Work request: Every line below should be copied out exactly.

Given entries: Begin

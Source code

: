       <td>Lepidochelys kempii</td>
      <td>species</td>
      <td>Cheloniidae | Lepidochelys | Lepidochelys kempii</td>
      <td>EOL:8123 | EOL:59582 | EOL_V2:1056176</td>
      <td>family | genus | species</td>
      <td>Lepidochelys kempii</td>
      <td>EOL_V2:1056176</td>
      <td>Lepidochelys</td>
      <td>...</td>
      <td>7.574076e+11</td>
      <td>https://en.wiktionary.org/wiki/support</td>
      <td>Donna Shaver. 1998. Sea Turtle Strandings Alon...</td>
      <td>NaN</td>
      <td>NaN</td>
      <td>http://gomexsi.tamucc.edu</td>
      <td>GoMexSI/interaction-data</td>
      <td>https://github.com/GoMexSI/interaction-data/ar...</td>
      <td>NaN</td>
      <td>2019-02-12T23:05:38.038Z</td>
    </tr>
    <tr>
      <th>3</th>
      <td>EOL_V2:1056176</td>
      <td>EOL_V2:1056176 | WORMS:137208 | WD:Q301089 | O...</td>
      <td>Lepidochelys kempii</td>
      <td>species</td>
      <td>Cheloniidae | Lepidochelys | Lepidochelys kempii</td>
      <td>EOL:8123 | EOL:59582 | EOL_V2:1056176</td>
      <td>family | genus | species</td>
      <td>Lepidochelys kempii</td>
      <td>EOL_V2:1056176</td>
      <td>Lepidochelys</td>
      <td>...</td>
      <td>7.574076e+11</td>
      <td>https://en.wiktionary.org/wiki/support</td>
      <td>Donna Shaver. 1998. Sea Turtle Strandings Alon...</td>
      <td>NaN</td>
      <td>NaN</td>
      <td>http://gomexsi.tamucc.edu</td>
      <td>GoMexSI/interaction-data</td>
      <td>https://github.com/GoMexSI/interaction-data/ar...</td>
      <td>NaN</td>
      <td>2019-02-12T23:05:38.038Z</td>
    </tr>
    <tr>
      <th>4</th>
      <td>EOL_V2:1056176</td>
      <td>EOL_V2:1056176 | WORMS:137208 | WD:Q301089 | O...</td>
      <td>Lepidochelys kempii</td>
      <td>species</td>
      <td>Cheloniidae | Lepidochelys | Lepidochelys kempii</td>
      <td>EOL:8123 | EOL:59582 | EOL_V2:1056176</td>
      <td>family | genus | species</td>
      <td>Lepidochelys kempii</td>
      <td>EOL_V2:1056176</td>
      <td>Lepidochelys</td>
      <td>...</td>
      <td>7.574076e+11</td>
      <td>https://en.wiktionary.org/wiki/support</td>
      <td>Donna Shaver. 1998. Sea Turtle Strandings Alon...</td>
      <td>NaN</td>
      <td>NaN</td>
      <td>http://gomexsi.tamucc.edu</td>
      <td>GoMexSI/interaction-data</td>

Given entries: End

Task response:
Source code

:       <td>Lepidochelys kempii</td>
      <td>species</td>
      <td>Cheloniidae | Lepidochelys | Lepidochelys kempii</td>
      <td>EOL:8123 | EOL:59582 | EOL_V2:1056176</td>
      <td>family | genus | species</td>
      <td>Lepidochelys kempii</td>
      <td>EOL_V2:1056176</td>
      <td>Lepidochelys</td>
      <td>...</td>
      <td>7.574076e+11</td>
      <td>https://en.wiktionary.org/wiki/support</td>
      <td>Donna Shaver. 1998. Sea Turtle Strandings Alon...</td>
      <td>NaN</td>
      <td>NaN</td>
      <td>http://gomexsi.tamucc.edu</td>
      <td>GoMexSI/interaction-data</td>
      <td>https://github.com/GoMexSI/interaction-data/ar...</td>
      <td>NaN</td>
      <td>2019-02-12T23:05:38.038Z</td>
    </tr>
    <tr>
      <th>3</th>
      <td>EOL_V2:1056176</td>
      <td>EOL_V2:1056176 | WORMS:137208 | WD:Q301089 | O...</td>
      <td>Lepidochelys kempii</td>
      <td>species</td>
      <td>Cheloniidae | Lepidochelys | Lepidochelys kempii</td>
      <td>EOL:8123 | EOL:59582 | EOL_V2:1056176</td>
      <td>family | genus | species</td>
      <td>Lepidochelys kempii</td>
      <td>EOL_V2:1056176</td>
      <td>Lepidochelys</td>
      <td>...</td>
      <td>7.574076e+11</td>
      <td>https://en.wiktionary.org/wiki/support</td>
      <td>Donna Shaver. 1998. Sea Turtle Strandings Alon...</td>
      <td>NaN</td>
      <td>NaN</td>
      <td>http://gomexsi.tamucc.edu</td>
      <td>GoMexSI/interaction-data</td>
      <td>https://github.com/GoMexSI/interaction-data/ar...</td>
      <td>NaN</td>
      <td>2019-02-12T23:05:38.038Z</td>
    </tr>
    <tr>
      <th>4</th>
      <td>EOL_V2:1056176</td>
      <td>EOL_V2:1056176 | WORMS:137208 | WD:Q301089 | O...</td>
      <td>Lepidochelys kempii</td>
      <td>species</td>
      <td>Cheloniidae | Lepidochelys | Lepidochelys kempii</td>
      <td>EOL:8123 | EOL:59582 | EOL_V2:1056176</td>
      <td>family | genus | species</td>
      <td>Lepidochelys kempii</td>
      <td>EOL_V2:1056176</td>
      <td>Lepidochelys</td>
      <td>...</td>
      <td>7.574076e+11</td>
      <td>https://en.wiktionary.org/wiki/support</td>
      <td>Donna Shaver. 1998. Sea Turtle Strandings Alon...</td>
      <td>NaN</td>
      <td>NaN</td>
      <td>http://gomexsi.tamucc.edu</td>
      <td>GoMexSI/interaction-data</td>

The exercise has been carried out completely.